Governments are accelerating vaccinations to try and head off more economic pain in 2022. But with cases rising faster among children, many schools have shut early for Christmas break. The question parents have is whether they'll reopen as currently scheduled in January.
In Germany, where schools in some states have already closed, cases among the under 15s are running almost twice as high as the national average. The U.K. is seeing a similar trend, as are European Union countries including Austria and Ireland.
School closings would hit kids' education and be a headache for workers and businesses, forcing parents to work from home, if they can, or take time off.
The latest Covid-19 surge in the U.K. and Europe is already causing havoc. It's led to a raft of restrictions, including vaccine mandates, lockdowns and new travel rules.
Added to that is the growing evidence that omicron is the most contagious mutation yet and is better at evading vaccines. It's put Europe on alert that even with hundreds of millions of Covid-battling shots administered, the situation could get worse before it gets better.
U.K. lawmaker Ben Spencer put the worry bluntly during a lengthy parliament debate on new Covid measures this week: "Please, please, please, will the minister confirm that there are no plans for mandatory restrictions on schools and that we will never again close our schools?"
Health Secretary Sajid Javid said there's no certainty the government will be able to keep classrooms in England open.
In France, there were so many class closures last month that the government backtracked on a rule that classes would shut for a week as soon as one student was found to be positive, instead requiring the entire class to get tested. The rate of children under nine years old testing positive skyrocketed to 634 per 100,000 by Dec. 6, up from fewer than 100 in early November.
"Children are the biggest contamination pool at the moment," Karine Lacombe, who heads the infectious-disease department at Saint Antoine hospital in Paris, said on RTL radio Tuesday.

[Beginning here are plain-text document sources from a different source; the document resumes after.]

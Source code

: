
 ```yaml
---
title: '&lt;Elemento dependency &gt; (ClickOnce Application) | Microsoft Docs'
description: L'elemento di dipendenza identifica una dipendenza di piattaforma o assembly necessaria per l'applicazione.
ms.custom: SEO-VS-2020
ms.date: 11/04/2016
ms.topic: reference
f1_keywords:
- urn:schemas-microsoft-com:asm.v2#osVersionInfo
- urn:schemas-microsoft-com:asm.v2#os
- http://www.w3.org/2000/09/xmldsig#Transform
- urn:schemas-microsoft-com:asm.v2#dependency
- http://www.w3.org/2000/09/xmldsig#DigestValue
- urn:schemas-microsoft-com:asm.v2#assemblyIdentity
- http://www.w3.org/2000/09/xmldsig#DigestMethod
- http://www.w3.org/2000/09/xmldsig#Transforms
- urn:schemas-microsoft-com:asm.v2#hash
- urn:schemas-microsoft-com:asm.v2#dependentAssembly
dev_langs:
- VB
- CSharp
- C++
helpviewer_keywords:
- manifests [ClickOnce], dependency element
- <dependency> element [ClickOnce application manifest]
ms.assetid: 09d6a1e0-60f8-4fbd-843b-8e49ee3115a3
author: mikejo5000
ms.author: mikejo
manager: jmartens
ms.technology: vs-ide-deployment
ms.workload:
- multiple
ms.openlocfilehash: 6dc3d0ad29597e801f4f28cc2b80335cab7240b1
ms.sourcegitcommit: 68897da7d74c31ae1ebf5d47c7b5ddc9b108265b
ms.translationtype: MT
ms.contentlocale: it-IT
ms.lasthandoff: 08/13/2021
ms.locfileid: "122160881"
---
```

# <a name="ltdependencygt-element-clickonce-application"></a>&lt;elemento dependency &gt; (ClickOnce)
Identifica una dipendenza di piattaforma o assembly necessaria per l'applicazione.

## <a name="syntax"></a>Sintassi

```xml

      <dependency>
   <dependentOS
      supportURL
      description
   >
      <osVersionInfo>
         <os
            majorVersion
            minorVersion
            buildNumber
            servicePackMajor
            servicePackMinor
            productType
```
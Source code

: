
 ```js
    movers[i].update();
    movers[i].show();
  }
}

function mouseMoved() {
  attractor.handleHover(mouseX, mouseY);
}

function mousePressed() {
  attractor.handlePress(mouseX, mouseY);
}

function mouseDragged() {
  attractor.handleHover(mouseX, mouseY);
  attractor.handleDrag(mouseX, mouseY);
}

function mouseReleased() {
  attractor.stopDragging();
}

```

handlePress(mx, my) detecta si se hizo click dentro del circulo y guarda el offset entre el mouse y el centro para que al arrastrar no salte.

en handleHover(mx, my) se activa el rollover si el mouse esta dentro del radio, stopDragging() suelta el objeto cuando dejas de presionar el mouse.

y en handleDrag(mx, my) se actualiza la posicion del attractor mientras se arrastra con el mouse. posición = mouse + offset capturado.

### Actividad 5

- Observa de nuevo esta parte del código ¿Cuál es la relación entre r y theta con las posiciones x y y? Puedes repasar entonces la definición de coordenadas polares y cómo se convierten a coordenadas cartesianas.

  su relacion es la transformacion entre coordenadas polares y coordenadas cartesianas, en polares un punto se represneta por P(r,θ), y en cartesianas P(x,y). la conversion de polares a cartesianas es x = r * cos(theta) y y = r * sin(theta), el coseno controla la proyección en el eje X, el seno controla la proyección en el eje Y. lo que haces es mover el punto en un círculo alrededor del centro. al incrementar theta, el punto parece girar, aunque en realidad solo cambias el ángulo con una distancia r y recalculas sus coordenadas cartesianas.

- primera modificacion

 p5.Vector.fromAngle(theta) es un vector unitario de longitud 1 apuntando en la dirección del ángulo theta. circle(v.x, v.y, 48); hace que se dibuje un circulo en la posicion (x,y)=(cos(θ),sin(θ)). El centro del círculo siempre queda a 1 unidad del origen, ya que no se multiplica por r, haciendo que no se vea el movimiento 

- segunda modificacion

Denmark's government closed all primary schools on Tuesday, as much as a week ahead of schedule. That's also happened in the Netherlands and parts of Switzerland.
One reason for the spread within schools is the fact that young children are among the last group in the population to get vaccinated. Shots for 5-to-11-year-olds are in the early stages of rollout in Europe, and drugmakers are still conducting trials on preschool children and babies.
While children haven't directly suffered as much from Covid-19, often contracting the virus asymptomatically or mildly, they've not been completely spared.
A small number have developed multi-system inflammatory syndrome in children, or MIS-C, a sometimes deadly pediatric condition associated with Covid. A much larger number have long Covid -- symptoms such as fatigue and brain fog that persist long after the infection.
But beyond the immediate fallout, children are another means of transmission to vulnerable adults and grandparents. The arrival of winter has meant more time spent indoors in classrooms with closed windows.
On the other hand, children may be at greater risk of catching Covid outside of the classroom, especially if schools adhere to strict measures including frequent testing and masks. That's been the case in Germany, where full-year data shows that infection rates in schools stayed stable despite the circulation of increasingly infectious virus strains, according to Joerg Doetsch, president of the German Society for Pediatrics and Adolescent Medicine.
Countries are now trying to address the vaccination gap. Germany started giving shots to children aged 5-to-11 this week, although it only recommended vulnerable kids with preexisting medical conditions receive them. Greece and Italy also opened vaccinations for this age group in recent days and Belgium is set to follow.
In the U.K., vaccines for 5-to-11-year-olds may be authorized before Christmas. Britain also changed its guidance on a second dose for 12-to-15-year-olds in the face of omicron. Switzerland plans to start inoculating under-12s in January.
But if omicron takes hold, and authorities see schools as a key route for transmission, reopenings may be delayed.
For some, school closures are a last resort. Christoph Berger, the head of Switzerland's Federal Vaccination Commission, said this week that closures are possible, but there may be other measures -- more mask wearing, regular tests -- that can be done first.
In Belgium, some government officials have made clear it's the nuclear option.
Even with omicron, "schools are absolutely essential," said Michael Devoldere, a spokesman for the Flemish ministry for education. "Schools should be closed only when there really is no other resort."